Friday 13 March 2009

How I got here (Scotand and the blog) -part 1-

Blogging is still a very new concept to me. Today I spent some time looking up and reading other people's blogs, and I have to admit it has been a revelation in the most pleasant way.

To put you in the picture, I have to tell you first of all about my previous Internet experiences. The very first time that I had access to the Internet on a regular basis was in 1998, just after I arrived in Scotland. I took the first job I could get, which was in a role as a customer service representative in a large international call centre in the heart of Glasgow.
The place stretched out over several floors, where on each floor you would find a number of clusters of desks, each representing and communicating with one or two European countries. Being Belgian, I was hired to represent the Belgian/Dutch team, this meant that I had to deal with customers both in my native Dutch as well as in French. I soon found that it was only going to be a stop-gap, the workplace was far away from where I lived and the actual job bored me to tears. One of the very few exciting sides of the job was "Internet access"!
We were allowed to browse at our peril during breaks and occasionally when there were no phone calls to be answered and all other jobs were done,we would log on to our favourite websites. Most of my Belgian colleagues used the facility to keep up with the Belgian news papers and some of them also kept in touch with people back home via chat rooms and e-mail. This was my very first experience of communicating with people online, and I found a whole new world opening up for me. I soon became quite addicted to the chat room of my favourite Belgian radio station at that time, Studio Brussel.

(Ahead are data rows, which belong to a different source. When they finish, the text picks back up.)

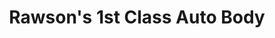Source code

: ---
title: "Rawson's 1st Class Auto Body"
url: /wakefield/rawsons-1st-class-auto-body/
shop: Autowerkstatt
---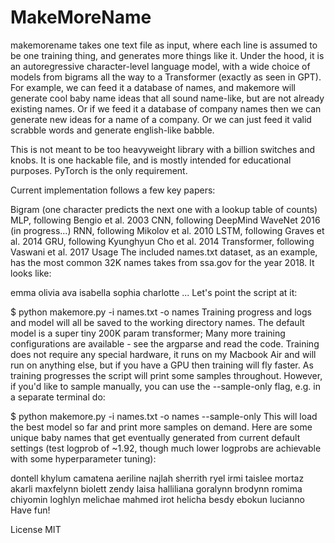 # MakeMoreName

makemorename takes one text file as input, where each line is assumed to be one training thing, and generates more things like it. Under the hood, it is an autoregressive character-level language model, with a wide choice of models from bigrams all the way to a Transformer (exactly as seen in GPT). For example, we can feed it a database of names, and makemore will generate cool baby name ideas that all sound name-like, but are not already existing names. Or if we feed it a database of company names then we can generate new ideas for a name of a company. Or we can just feed it valid scrabble words and generate english-like babble.

This is not meant to be too heavyweight library with a billion switches and knobs. It is one hackable file, and is mostly intended for educational purposes. PyTorch is the only requirement.

Current implementation follows a few key papers:

Bigram (one character predicts the next one with a lookup table of counts)
MLP, following Bengio et al. 2003
CNN, following DeepMind WaveNet 2016 (in progress...)
RNN, following Mikolov et al. 2010
LSTM, following Graves et al. 2014
GRU, following Kyunghyun Cho et al. 2014
Transformer, following Vaswani et al. 2017
Usage
The included names.txt dataset, as an example, has the most common 32K names takes from ssa.gov for the year 2018. It looks like:

emma
olivia
ava
isabella
sophia
charlotte
...
Let's point the script at it:

$ python makemore.py -i names.txt -o names
Training progress and logs and model will all be saved to the working directory names. The default model is a super tiny 200K param transformer; Many more training configurations are available - see the argparse and read the code. Training does not require any special hardware, it runs on my Macbook Air and will run on anything else, but if you have a GPU then training will fly faster. As training progresses the script will print some samples throughout. However, if you'd like to sample manually, you can use the --sample-only flag, e.g. in a separate terminal do:

$ python makemore.py -i names.txt -o names --sample-only
This will load the best model so far and print more samples on demand. Here are some unique baby names that get eventually generated from current default settings (test logprob of ~1.92, though much lower logprobs are achievable with some hyperparameter tuning):

dontell
khylum
camatena
aeriline
najlah
sherrith
ryel
irmi
taislee
mortaz
akarli
maxfelynn
biolett
zendy
laisa
halliliana
goralynn
brodynn
romima
chiyomin
loghlyn
melichae
mahmed
irot
helicha
besdy
ebokun
lucianno
Have fun!

License
MIT
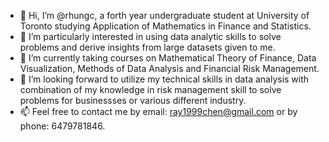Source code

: - 👋 Hi, I’m @rhungc, a forth year undergraduate student at University of Toronto studying Application of Mathematics in Finance and Statistics. 
- 👀 I’m particularly interested in using data analytic skills to solve problems and derive insights from large datasets given to me.  
- 🌱 I’m currently taking courses on Mathematical Theory of Finance, Data Visualization, Methods of Data Analysis and Financial Risk Management.  
- 💞️ I’m looking forward to utilize my technical skills in data analysis with combination of my knowledge in risk management skill to solve problems for businessses or various different industry. 
- 📫 Feel free to contact me by email: ray1999chen@gmail.com or by phone: 6479781846.   

<!---
rhungc/rhungc is a ✨ special ✨ repository because its `README.md` (this file) appears on your GitHub profile.
You can click the Preview link to take a look at your changes.
--->
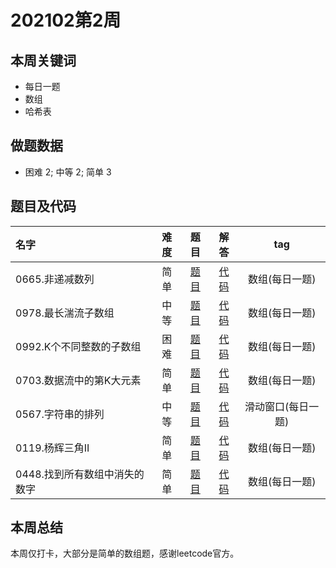 <!--
 * @Description: 
 * @Autor: Au3C2
 * @Date: 2021-01-11 14:55:49
 * @LastEditors: Au3C2
 * @LastEditTime: 2021-03-26 10:40:42
-->
# 202102第2周
## 本周关键词

* 每日一题
* 数组
* 哈希表

## 做题数据

* 困难 2; 中等 2; 简单 3

## 题目及代码

|名字|难度|题目|解答|tag|
|:-|:-:|:-:|:-:|:-:|
|0665.非递减数列|简单|[题目](https://leetcode-cn.com/problems/non-decreasing-array/)|[代码](../Code/202102第2周/0665.非递减数列.md)|数组(每日一题)
|0978.最长湍流子数组|中等|[题目](https://leetcode-cn.com/problems/longest-turbulent-subarray/)|[代码](../Code/202102第2周/0978.最长湍流子数组.md)|数组(每日一题)
|0992.K个不同整数的子数组|困难|[题目](https://leetcode-cn.com/problems/subarrays-with-k-different-integers/)|[代码](../Code/202102第2周/0992.K个不同整数的子数组.md)|数组(每日一题)
|0703.数据流中的第K大元素|简单|[题目](https://leetcode-cn.com/problems/kth-largest-element-in-a-stream/)|[代码](../Code/202102第2周/0703.数据流中的第K大元素.md)|数组(每日一题)
|0567.字符串的排列|中等|[题目](https://leetcode-cn.com/problems/permutation-in-string/)|[代码](../Code/202102第2周/0567.字符串的排列.md)|滑动窗口(每日一题)
|0119.杨辉三角II|简单|[题目](https://leetcode-cn.com/problems/pascals-triangle-ii/)|[代码](../Code/202102第2周/0119.杨辉三角II.md)|数组(每日一题)
|0448.找到所有数组中消失的数字|简单|[题目](https://leetcode-cn.com/problems/find-all-numbers-disappeared-in-an-array/)|[代码](../Code/202102第2周/0448.找到所有数组中消失的数字.md)|数组(每日一题)


## 本周总结
本周仅打卡，大部分是简单的数组题，感谢leetcode官方。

After a few months I found a new, much more suitable job, close to where I lived. Initially I did not have an Internet connection at home, nor one that could be used for personal use at work, so I had to go cold turkey.

This was the very point where I stopped living in my native country. I had physically been in Scotland for 6 months, but in reality, I still lived with one foot in Belgium, going to a job with Belgian colleagues, speaking my own language all day long, living in the Belgian time zone. On top of that I had found a new cyber-circle of friends on the chat site, once more all of them Belgian. I found myself hankering to go back, missing my country and culture, but stuck in a situation I couldn't get out of.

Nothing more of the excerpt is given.